I quickly skimmed the paper, got inspired to simplify it, and created some Pytor...

AbrahamParangi · 2024-05-02T12:36:29

When I played around with implementing this last night I found using a radial basis function instead of Fourier coefficients (I tried the same, nice and parallel and easy to write) to be more well behaved in training networks of depth greater than 2.

droidlyx · 2024-05-03T13:02:55

Hi Noesis, I just noticed that your implementation, combined with the efficientKAN by Blealtan (https://github.com/Blealtan/efficient-kan), results in a structure very similar to Siren(MLP with Sin activations). efficientKAN first computes the common basis functions for all the edge activations and the output can be calculated with a linear combination of the basis. If the basis functions are fourier, then a KAN layer can be viewed as a linear layer with fixed weights + Sin activation + a linear layer with learnable weights, which is a special form of Siren. I think this may show some connection between KAN and MLP.

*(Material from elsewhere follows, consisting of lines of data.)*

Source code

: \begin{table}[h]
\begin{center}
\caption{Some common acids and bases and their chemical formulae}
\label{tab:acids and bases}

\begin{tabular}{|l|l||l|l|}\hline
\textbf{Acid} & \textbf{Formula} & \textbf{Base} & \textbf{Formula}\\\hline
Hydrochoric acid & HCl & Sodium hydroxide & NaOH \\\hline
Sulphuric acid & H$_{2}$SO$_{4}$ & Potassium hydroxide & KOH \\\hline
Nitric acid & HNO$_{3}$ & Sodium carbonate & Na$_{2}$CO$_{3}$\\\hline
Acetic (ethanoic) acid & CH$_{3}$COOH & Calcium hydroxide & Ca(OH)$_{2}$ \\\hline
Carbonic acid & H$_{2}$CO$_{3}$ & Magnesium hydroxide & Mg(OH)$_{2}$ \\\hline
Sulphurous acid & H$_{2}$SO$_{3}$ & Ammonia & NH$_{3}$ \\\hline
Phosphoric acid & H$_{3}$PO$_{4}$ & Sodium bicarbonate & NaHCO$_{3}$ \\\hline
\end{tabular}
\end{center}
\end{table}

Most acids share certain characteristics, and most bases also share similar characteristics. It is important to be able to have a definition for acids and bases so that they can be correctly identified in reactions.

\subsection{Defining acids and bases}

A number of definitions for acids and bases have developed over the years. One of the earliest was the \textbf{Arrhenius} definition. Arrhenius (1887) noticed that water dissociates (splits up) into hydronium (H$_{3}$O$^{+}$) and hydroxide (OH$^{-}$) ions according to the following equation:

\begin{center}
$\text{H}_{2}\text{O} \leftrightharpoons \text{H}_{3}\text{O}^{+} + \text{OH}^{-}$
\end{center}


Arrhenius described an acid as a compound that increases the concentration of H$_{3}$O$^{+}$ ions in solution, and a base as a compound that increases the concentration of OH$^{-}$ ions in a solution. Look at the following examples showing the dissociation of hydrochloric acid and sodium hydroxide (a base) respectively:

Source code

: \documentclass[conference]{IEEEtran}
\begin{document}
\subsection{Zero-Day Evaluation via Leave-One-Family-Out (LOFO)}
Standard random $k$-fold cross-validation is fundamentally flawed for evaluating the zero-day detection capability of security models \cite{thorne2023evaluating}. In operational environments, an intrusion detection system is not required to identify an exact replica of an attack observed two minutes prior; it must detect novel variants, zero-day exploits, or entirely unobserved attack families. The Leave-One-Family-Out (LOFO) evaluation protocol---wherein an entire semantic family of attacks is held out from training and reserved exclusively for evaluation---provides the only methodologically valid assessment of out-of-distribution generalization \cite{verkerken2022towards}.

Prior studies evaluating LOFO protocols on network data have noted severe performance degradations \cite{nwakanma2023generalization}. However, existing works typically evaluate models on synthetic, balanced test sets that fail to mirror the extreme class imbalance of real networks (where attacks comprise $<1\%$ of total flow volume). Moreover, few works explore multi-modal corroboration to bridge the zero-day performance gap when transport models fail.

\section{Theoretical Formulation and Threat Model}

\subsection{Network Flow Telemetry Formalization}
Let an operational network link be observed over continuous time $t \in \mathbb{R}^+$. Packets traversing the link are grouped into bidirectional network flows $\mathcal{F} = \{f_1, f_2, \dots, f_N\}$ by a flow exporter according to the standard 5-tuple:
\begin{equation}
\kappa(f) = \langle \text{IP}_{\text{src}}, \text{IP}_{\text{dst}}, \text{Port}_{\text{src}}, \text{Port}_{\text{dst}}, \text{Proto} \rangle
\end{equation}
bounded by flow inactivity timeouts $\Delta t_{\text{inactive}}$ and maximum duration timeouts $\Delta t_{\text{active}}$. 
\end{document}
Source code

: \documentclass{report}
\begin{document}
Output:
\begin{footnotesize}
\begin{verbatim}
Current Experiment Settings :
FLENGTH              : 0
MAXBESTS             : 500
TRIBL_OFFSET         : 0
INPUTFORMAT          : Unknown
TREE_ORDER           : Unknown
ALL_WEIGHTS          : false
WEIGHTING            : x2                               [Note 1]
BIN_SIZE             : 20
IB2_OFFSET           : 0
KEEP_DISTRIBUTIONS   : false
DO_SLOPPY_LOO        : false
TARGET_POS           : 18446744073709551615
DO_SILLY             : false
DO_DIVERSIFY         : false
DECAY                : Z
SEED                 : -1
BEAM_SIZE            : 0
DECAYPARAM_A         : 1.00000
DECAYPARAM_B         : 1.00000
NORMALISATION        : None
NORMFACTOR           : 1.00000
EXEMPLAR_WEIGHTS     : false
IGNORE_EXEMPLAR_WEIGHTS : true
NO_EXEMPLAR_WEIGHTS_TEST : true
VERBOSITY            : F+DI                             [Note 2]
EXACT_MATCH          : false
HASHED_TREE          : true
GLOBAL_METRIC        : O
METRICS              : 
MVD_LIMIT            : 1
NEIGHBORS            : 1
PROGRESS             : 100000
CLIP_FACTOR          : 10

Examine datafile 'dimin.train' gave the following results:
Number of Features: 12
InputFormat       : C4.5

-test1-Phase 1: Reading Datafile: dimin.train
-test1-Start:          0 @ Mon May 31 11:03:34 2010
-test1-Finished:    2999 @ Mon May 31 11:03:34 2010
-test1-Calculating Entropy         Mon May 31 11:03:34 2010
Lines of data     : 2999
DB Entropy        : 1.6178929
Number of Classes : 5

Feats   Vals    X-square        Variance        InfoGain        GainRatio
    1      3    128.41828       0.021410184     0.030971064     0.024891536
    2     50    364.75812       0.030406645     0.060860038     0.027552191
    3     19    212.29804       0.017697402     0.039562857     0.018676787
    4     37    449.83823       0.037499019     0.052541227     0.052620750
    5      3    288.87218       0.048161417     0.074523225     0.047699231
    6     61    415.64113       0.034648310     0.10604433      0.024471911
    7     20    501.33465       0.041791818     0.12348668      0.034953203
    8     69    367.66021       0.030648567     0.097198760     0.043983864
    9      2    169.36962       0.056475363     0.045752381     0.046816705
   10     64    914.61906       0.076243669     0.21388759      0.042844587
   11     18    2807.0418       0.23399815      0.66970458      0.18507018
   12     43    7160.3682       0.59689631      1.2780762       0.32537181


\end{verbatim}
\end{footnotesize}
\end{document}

bionhoward · 2024-05-04T09:33:12

How could this help us understand the difference between the learned parameters and their gradients? Can the gradients become one with the parameters a la exponential function?

sevagh · 2024-05-02T07:20:37

Does your code work? Did you train it? Any graphs?

>Of course, if my code doesn't work, it doesn't mean theirs doesn't.

But, _does_ it work?

agnosticmantis · 2024-05-01T19:26:17

How GPU-friendly is this class of models?

cloudhan · 2024-05-02T00:44:48

Very unfriendly.

The symbolic library (type of activations) requires a branching at the very core of the kernel. GPU will need to serialized on these operations warp-wise.

To optimize, you might want to do a scan operation beforehand and dispatch to activation funcs in a warp specialized way, this, however, makes the global memory read/write non-coalesced.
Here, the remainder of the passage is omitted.